In answer to your query, several posts above:
I tried to make it as a walk-on XC guy my senior year in college and wasn't nearly good enough. Kept running and within a few post-collegiate years (by the age of 25) had run the following times:
5K: 17:27
5 mile: 28:00
10K: 35:49
10 mile: 59:35
marathon: 2:53:30
I quit training and racing in 1984 and, although I kept jogging (3-4 times a week, 3-4 miles, easy), I didn't run seriously, or race at all, until April 2003. My first 10K back was 47:10. My second 10K was 48:04. A week later I ran my first 5K in 22:00. That seemed like a reasonable baseline.
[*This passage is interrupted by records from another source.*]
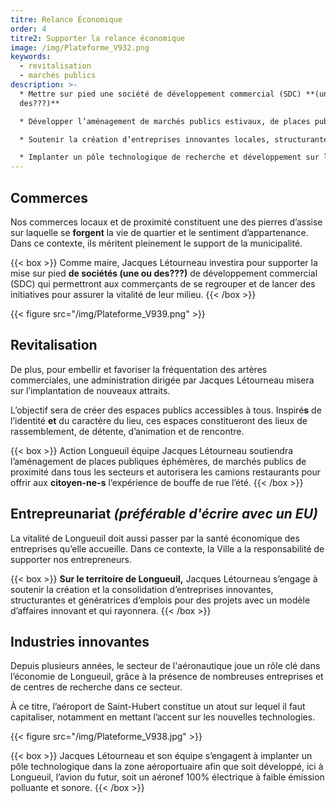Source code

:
 ```yaml
---
titre: Relance Économique
order: 4
titre2: Supporter la relance économique
image: /img/Plateforme_V932.png
keywords:
  - revitalisation
  - marchés publics
description: >-
  * Mettre sur pied une société de développement commercial (SDC) **(une ou
  des???)**

  * Développer l’aménagement de marchés publics estivaux, de places publiques éphémères et autoriser les camions restaurants

  * Soutenir la création d’entreprises innovantes locales, structurantes et génératrices d’emplois

  * Implanter un pôle technologique de recherche et développement sur l’avion électrique dans la zone aéroportuaire de St-Hubert
---
```

## Commerces

Nos commerces locaux et de proximité constituent une des pierres d’assise sur laquelle se **forgent** la vie de quartier et le sentiment d’appartenance. Dans ce contexte, ils méritent pleinement le support de la municipalité.

{{< box >}}
Comme maire, Jacques Létourneau  investira pour supporter la mise sur pied **de sociétés (une ou des???)** de développement commercial (SDC) qui permettront aux commerçants de se regrouper et de lancer des initiatives pour assurer la vitalité de leur milieu.
{{< /box >}}

{{< figure src="/img/Plateforme_V939.png" >}}

## Revitalisation

De plus, pour embellir et favoriser la fréquentation des artères commerciales, une administration dirigée par Jacques Létourneau misera sur l’implantation de nouveaux attraits.

L’objectif sera de créer des espaces publics accessibles à tous. Inspiré**s** de l’identité **et** du caractère du lieu, ces espaces constitueront des lieux de rassemblement, de détente, d’animation et de rencontre.

{{< box >}}
Action Longueuil équipe Jacques Létourneau  soutiendra l’aménagement de places publiques éphémères, de marchés publics de proximité dans tous les secteurs et autorisera les camions restaurants pour offrir aux  **citoyen-ne-s**  l’expérience de bouffe de rue l’été.
{{< /box >}}

## Entrepreunariat *(préférable d'écrire avec un EU)*

La vitalité de Longueuil doit aussi passer par la santé économique des entreprises qu’elle accueille. Dans ce contexte, la Ville a la responsabilité de supporter nos entrepreneurs.

{{< box >}}
**Sur le territoire de Longueuil,** Jacques  Létourneau s’engage à soutenir la création et la consolidation d’entreprises innovantes, structurantes et génératrices d’emplois pour des projets avec un modèle d’affaires innovant et qui rayonnera.
{{< /box >}}

## Industries innovantes

Depuis plusieurs années, le secteur de l'aéronautique joue un rôle clé dans l’économie de Longueuil, grâce à la présence de nombreuses entreprises et de centres de recherche dans ce secteur.

À ce titre, l’aéroport de Saint-Hubert constitue un atout sur lequel il faut capitaliser, notamment en mettant l’accent sur les nouvelles technologies.

{{< figure src="/img/Plateforme_V938.jpg" >}}

{{< box >}}
Jacques  Létourneau  et son équipe s’engagent à implanter un pôle technologique dans la zone aéroportuaire afin que soit développé, ici à Longueuil, l’avion du futur, soit un aéronef 100% électrique à faible émission polluante et sonore.
{{< /box >}}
After several years of pretty dedicated training (40 mpw all year long, give or take a little), I've lowered my times as follows:
5K: 19:41 (I also have a 19:30 but I suspect a short course)
10K: 40:48.
Each season, as I've aged from 46 to 48, I've pared some time away from my old-guy PRs. I see the writing on the wall--no return to actual former time-ranges--but the verdict is still out on exactly how much time I can still scrape off those numbers. Obviously I'd love to hit or break 19:00 and 40:00. Those are good round numbers to guide my training.
Interestingly, as I get stronger over these return-to-running years, the races don't hurt quite as much. I think that's because I've learned the art of proper pacing. It's also because I've learned to push myself hard at appropriate moments in training, so that race-pace on race-day doesn't come as a shock. In fact, since I'm tapered and adrenalized and don't go out too fast, it comes as a positive relief: show time, folks! The wait is over. Show me whatch got.
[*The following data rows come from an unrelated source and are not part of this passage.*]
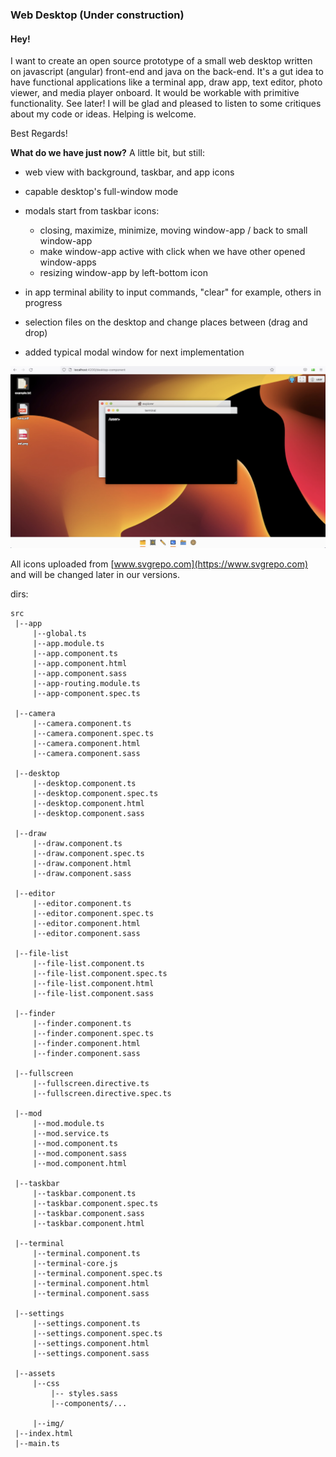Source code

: ### Web Desktop (Under construction)

#### Hey! 

I want to create an open source prototype of a small web desktop written on javascript (angular) front-end and java on the back-end. It's a gut idea to have functional applications like a terminal app, draw app, text editor, photo viewer, and media player onboard. It would be workable with primitive functionality. See later!
I will be glad and pleased to listen to some critiques about my code or ideas. Helping is welcome.

Best Regards!

**What do we have just now?** 
A little bit, but still:
- web view with background, taskbar, and app icons
- capable desktop's full-window mode
- modals start from taskbar icons:
	- closing, maximize, minimize, moving window-app / back to small window-app
	- make window-app active with click when we have other opened window-apps
	- resizing window-app by left-bottom icon
- in app terminal ability to input commands, "clear" for example, others in progress
- selection files on the desktop and change places between (drag and drop)

- added typical modal window for next implementation

![web desktop screenshot](./assets/screenshot09082022.png)

All icons uploaded from [www.svgrepo.com](https://www.svgrepo.com) and will be changed later in our versions.

dirs:
```
src
 |--app
	 |--global.ts
	 |--app.module.ts
	 |--app.component.ts
	 |--app.component.html
	 |--app.component.sass
	 |--app-routing.module.ts
	 |--app-component.spec.ts

 |--camera
     |--camera.component.ts
	 |--camera.component.spec.ts
	 |--camera.component.html
	 |--camera.component.sass

 |--desktop
	 |--desktop.component.ts
	 |--desktop.component.spec.ts
	 |--desktop.component.html
	 |--desktop.component.sass

 |--draw
     |--draw.component.ts
	 |--draw.component.spec.ts
	 |--draw.component.html
	 |--draw.component.sass

 |--editor
     |--editor.component.ts
	 |--editor.component.spec.ts
	 |--editor.component.html
	 |--editor.component.sass
  
 |--file-list
     |--file-list.component.ts
	 |--file-list.component.spec.ts
	 |--file-list.component.html
	 |--file-list.component.sass

 |--finder
     |--finder.component.ts
	 |--finder.component.spec.ts
	 |--finder.component.html
	 |--finder.component.sass

 |--fullscreen
	 |--fullscreen.directive.ts
	 |--fullscreen.directive.spec.ts

 |--mod
	 |--mod.module.ts
	 |--mod.service.ts
	 |--mod.component.ts
	 |--mod.component.sass
	 |--mod.component.html

 |--taskbar
	 |--taskbar.component.ts
	 |--taskbar.component.spec.ts
	 |--taskbar.component.sass
	 |--taskbar.component.html

 |--terminal
     |--terminal.component.ts
	 |--terminal-core.js
	 |--terminal.component.spec.ts
	 |--terminal.component.html
	 |--terminal.component.sass

 |--settings
     |--settings.component.ts
	 |--settings.component.spec.ts
	 |--settings.component.html
	 |--settings.component.sass

 |--assets
	 |--css
	 	 |-- styles.sass
		 |--components/...

	 |--img/
 |--index.html
 |--main.ts
```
The advice from other quarters about easing up slightly on your easy days and running your intervals a bit faster is excellent. Also, if you're running six miles, it's always a good idea to run the first mile--or at bare minimum the first half mile--pretty easy, without pushing at all, to give all systems a chance to come up to speed. If you're running a ten-miler, think of the first five miles as the warmup and the last five miles as the push. Think progression run, in other words. If you're in a summer base-training phase, actually, it's good sometimes just to go out and run easy/steady with no push for the entire 10 miles, letting the work be the simple fact of putting in the miles. It's taken me a couple of years to understand this principle, in my bones, but it's finally sinking in.
Of course sometimes it's fun to just go out on a training day and hit it hard, and have fun. Sometimes we get so rational about training that we forget about the primal side. Running is nothing if not primal--or can be--and it's good to honor that side of the sport, too.